Chavane le estrechó la mano y se dirigió a la calle Pierre Demours. ¿Quién habría querido matar a Lucienne? Aquello no tenía ni pies ni cabeza. Tendría que hablar de ello con Ludovic. Un antiguo comandante de la gendarmería debe de saber llevar a cabo una investigación. Imaginó la escena, el coche perseguidor encarnizándose, Lucienne acelerando, enloquecida por el miedo, y luego la farola brotando como un proyectil. Pero, incluso en ese caso, ¿por qué haber salido en plena noche? Luchaba contra su emoción y, al mismo tiempo, se reprochaba no poder sentir una mayor. Tendría que estar desesperado. Detenido al borde de la acera, turbado por el flujo de sentimientos desconocidos y contradictorios, se preguntó cómo se reconoce que se ama. Se puso de nuevo en marcha. Tenía frío. ¡Qué sencillo era todo cuando corría hacia Niza!

En la Tintorería Moderna entregó el resguardo a una empleada que le trajo enseguida un abrigo que conocía muy bien, el del cuello de piel de conejo que Lucienne había comprado, un año antes, en unos almacenes del bulevar Diderot. Tendió a la empleada un billete de cien francos y, mientras ella buscaba el cambio en la caja, registró los bolsillos con gesto maquinal. En el bolsillo derecho, pegada al forro, había una delgada cartulina.

—Se lo envolveré —dijo la empleada.

Retrocediendo unos pasos, Chavane lanzó una ojeada al tarjetón.

Galería Berger

calle Bonaparte, 40

París VI

Retrospectiva de pinturas y dibujos

de Vincent Borelly

Inauguración el viernes 8 de diciembre de 1978

a las 6 de la tarde.

«¡Pero si estamos a 8 de diciembre!», pensó Chavane. ¿Quién pudo darle esa invitación y por qué la había conservado?

La empleada le tendió el paquete. Nunca supo cómo había regresado a su casa de tanto como le absorbieron sus reflexiones. A Lucienne la pintura no le interesaba en absoluto. Pero tal vez conociera a aquel Vincent Bonelly del que nunca le había oído hablar. A fin de cuentas, ¿por qué no?

¿Tal vez le hubiera conocido por casualidad, durante un paseo? Pero no le gustaba pasear sola y, además, ¿por qué iba a ocultarle ese encuentro? Había una explicación mucho más sencilla: en primer lugar, no se trataba de una verdadera invitación sino de una tarjeta publicitaria, de la que se habían impreso miles de ejemplares. Lucienne la había encontrado en el buzón, al salir, y se la había metido en el bolsillo… Chavane perdía el hilo porque las palabras del encargado del garaje lo enmarañaban todo. ¿Quién podía querer matar a Lucienne? Chavane decidió ir a la Galería Berger.
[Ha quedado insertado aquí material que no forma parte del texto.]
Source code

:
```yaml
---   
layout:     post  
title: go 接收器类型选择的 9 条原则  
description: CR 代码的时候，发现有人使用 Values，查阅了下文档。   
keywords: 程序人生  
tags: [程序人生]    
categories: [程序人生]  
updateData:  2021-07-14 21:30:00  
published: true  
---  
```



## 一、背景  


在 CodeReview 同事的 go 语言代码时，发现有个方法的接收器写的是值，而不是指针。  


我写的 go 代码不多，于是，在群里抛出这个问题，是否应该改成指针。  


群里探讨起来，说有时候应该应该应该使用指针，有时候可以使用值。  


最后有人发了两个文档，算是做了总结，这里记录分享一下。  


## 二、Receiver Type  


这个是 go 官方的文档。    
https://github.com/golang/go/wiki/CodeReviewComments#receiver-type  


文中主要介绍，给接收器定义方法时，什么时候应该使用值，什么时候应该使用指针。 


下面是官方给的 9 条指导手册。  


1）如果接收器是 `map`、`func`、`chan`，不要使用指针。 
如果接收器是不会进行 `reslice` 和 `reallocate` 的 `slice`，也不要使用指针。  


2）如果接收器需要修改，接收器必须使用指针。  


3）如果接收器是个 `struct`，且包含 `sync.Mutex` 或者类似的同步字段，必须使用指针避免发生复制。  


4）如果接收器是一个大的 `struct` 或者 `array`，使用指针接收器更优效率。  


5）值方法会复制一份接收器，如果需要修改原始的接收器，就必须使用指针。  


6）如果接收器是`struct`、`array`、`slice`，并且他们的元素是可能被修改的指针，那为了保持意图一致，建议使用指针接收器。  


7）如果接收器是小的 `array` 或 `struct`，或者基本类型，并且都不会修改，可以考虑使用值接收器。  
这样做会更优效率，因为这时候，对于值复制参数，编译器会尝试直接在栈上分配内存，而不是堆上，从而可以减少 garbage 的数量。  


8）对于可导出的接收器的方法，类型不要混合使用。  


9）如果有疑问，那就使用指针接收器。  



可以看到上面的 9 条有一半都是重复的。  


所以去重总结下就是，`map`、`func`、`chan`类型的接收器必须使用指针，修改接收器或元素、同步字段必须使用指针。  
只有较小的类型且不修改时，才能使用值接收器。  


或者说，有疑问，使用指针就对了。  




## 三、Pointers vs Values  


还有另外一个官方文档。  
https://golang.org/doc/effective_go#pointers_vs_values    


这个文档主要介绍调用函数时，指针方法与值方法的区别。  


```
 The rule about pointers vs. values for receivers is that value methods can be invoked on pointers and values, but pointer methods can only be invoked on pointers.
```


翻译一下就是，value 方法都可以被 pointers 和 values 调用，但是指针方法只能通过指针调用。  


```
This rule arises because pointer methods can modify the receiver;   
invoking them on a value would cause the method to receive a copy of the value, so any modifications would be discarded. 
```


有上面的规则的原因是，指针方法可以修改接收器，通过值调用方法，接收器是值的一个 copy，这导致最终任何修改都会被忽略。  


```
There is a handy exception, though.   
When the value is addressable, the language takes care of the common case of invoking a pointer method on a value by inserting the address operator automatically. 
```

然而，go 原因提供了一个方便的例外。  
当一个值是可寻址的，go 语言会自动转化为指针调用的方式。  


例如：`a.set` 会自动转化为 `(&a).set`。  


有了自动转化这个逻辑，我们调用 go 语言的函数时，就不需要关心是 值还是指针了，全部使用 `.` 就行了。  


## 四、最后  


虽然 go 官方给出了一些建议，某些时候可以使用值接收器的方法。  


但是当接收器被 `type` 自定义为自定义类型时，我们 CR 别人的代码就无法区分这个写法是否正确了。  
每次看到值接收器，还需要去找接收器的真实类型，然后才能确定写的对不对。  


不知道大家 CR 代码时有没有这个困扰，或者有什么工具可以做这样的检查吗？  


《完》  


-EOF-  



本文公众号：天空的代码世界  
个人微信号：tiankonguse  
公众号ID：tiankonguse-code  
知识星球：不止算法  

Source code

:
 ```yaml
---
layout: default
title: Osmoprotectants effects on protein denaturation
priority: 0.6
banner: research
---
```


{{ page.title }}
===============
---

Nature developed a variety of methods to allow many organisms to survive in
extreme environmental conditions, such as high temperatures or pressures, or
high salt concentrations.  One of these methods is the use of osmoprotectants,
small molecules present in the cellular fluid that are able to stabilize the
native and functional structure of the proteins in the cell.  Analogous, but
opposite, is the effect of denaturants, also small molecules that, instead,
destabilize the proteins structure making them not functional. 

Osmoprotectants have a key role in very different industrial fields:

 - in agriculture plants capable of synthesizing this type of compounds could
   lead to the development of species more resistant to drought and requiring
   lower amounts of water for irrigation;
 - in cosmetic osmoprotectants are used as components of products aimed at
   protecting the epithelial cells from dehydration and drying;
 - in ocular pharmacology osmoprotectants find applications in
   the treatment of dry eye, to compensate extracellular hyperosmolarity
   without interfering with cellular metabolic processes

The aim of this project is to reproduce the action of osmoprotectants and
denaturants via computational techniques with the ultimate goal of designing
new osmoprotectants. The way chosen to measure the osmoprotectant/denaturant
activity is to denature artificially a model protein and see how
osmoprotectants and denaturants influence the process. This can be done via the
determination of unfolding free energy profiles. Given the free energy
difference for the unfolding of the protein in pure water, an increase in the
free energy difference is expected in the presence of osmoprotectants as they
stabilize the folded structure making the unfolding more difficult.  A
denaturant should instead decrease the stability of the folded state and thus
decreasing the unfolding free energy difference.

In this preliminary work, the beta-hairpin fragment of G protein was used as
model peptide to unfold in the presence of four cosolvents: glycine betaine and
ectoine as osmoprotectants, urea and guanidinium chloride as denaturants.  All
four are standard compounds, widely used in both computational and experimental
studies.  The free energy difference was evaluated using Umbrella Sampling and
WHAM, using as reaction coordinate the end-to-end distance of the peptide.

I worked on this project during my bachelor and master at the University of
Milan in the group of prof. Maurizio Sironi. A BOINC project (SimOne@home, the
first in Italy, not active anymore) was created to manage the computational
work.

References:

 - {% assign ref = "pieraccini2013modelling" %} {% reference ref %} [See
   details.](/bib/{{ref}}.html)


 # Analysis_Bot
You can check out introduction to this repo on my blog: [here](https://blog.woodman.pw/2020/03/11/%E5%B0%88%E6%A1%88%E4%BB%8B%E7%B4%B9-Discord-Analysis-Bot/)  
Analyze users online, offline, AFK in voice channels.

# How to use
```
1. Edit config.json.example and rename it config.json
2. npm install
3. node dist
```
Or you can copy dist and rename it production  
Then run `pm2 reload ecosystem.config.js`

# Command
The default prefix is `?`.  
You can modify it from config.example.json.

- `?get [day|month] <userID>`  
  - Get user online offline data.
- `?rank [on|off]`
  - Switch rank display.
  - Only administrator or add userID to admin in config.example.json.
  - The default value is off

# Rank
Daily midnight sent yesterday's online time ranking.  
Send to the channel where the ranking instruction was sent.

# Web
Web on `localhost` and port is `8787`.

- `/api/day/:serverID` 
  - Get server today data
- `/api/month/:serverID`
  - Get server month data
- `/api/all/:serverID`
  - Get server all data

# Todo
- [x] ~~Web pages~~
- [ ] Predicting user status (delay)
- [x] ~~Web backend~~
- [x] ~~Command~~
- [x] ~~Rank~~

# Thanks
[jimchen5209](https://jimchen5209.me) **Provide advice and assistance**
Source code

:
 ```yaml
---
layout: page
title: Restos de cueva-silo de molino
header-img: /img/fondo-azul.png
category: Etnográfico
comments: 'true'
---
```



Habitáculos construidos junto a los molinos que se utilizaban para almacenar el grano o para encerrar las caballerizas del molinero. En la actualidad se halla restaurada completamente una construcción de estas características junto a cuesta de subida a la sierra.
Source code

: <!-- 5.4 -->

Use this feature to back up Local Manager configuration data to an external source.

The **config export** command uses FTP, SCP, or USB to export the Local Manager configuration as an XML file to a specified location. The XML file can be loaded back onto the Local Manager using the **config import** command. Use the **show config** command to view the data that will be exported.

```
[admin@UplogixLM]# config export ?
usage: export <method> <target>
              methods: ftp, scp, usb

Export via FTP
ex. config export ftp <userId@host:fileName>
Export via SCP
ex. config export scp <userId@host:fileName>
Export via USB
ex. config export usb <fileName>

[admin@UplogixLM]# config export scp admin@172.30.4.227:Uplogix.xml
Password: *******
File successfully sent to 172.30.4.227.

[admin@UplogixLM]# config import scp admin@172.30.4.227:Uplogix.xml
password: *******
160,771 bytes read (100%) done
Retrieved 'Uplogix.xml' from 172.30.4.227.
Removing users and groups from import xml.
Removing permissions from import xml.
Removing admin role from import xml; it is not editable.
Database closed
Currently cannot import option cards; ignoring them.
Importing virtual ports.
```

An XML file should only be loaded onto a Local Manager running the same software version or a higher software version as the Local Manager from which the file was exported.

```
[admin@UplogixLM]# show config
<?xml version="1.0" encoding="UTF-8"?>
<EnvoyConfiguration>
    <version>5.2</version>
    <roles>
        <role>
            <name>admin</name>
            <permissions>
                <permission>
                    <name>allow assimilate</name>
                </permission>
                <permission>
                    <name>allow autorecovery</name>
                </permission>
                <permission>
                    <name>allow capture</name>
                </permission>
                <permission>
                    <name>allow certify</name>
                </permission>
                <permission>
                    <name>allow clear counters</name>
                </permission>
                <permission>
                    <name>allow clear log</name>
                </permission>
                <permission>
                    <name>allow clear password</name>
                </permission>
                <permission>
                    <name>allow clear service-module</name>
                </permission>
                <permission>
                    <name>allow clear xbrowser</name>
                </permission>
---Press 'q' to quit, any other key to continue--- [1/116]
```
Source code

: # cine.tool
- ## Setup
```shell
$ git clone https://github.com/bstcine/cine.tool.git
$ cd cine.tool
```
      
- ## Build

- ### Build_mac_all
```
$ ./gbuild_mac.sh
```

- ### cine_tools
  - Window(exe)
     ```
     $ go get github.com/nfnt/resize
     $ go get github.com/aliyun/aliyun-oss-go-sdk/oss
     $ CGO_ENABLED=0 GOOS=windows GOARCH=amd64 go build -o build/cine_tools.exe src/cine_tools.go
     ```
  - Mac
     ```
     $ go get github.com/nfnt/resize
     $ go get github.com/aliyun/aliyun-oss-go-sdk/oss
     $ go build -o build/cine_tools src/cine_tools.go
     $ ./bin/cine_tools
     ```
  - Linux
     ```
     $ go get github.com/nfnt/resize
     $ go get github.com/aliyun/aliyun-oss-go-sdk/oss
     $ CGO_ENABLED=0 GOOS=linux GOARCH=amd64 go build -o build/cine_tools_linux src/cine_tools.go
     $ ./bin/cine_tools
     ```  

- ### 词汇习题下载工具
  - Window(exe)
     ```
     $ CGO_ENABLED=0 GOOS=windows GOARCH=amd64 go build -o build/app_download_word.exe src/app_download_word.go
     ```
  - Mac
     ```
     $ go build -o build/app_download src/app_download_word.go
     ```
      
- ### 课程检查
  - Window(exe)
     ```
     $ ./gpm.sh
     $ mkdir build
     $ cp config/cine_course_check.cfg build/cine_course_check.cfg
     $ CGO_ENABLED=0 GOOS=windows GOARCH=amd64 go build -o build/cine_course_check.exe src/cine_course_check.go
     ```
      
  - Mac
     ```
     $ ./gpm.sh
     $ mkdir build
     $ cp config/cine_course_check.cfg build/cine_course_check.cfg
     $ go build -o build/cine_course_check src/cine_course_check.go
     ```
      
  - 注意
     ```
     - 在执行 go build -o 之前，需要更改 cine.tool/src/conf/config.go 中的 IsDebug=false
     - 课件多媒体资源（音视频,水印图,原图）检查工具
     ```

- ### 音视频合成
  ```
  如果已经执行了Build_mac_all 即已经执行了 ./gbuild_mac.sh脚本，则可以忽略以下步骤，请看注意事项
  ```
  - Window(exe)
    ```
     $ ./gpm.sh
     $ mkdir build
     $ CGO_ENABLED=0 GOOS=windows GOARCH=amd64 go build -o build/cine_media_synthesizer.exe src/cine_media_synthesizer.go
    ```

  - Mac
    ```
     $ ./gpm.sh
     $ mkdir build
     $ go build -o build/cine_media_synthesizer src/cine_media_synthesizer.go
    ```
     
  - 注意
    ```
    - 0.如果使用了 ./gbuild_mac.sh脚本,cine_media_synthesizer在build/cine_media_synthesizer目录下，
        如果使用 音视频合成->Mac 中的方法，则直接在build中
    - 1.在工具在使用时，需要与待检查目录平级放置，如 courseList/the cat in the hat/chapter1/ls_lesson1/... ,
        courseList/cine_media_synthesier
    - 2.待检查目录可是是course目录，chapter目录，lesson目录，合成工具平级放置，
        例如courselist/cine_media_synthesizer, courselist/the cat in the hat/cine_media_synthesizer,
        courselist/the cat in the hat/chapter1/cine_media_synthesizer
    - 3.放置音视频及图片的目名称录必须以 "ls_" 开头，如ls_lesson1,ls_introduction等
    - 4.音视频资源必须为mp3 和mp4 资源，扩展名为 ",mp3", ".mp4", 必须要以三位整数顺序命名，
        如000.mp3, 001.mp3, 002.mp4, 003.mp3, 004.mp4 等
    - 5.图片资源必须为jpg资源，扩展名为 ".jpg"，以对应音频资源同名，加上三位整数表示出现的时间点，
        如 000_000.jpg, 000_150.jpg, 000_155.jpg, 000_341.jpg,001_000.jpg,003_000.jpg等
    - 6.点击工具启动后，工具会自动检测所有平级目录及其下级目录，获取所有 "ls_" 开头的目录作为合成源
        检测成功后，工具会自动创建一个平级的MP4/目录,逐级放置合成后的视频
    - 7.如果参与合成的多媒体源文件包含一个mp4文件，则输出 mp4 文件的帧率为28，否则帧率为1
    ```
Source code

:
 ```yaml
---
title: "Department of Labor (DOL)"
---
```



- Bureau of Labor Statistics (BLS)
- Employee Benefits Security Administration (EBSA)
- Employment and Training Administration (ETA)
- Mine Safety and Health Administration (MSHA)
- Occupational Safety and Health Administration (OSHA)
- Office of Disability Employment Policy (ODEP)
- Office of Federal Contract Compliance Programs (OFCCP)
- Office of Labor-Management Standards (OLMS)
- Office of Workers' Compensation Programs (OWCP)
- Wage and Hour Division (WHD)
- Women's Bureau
Visitó la nevera, que contenía algunos huevos. Se hizo una tortilla y comió en un rincón de la mesa pensando que, en aquel mismo instante, Amédée debía de estar preparando las truchas a la Cleopatra. Fuera de su restaurante no era ya nadie, no era nada. Estaba comiéndose un pan muy pasado, un verdadero pan de vagabundo. Y de pronto una sospecha le atravesó como un disparo: aquel pan tenía varios días, pero a Lucienne le gustaba el pan fresco. ¿Dónde habría comido, entonces, durante esos dos días? Pan duro, una nevera casi vacía… Puso el cuchillo y el tenedor en el plato, incapaz de tragar un solo bocado. ¿Qué más descubriría? ¡Si al menos esos signos se organizaran de un modo coherente! Pero seguían siendo ambiguos y vagamente amenazadores. ¡Qué tarde le esperaba! ¡Primero el hospital y luego la galería! No sabía qué lugar le daba más miedo. Tal vez la galería.

Cuando llegó al hospital, vio a Ludovic esperándole en su viejo Renault.

—No tienes buen aspecto —observó Ludovic.

—Tú tampoco, padrino.

Les condujeron a una salita muy blanca, al final de un largo pasillo.

—El doctor Vinatier les recibirá enseguida —dijo la enfermera.

Chavane, impresionado por el silencio, prefirió de pronto guardarse, provisionalmente, todo lo que había sabido la víspera. El Mistral debía de estar llegando a Dijon.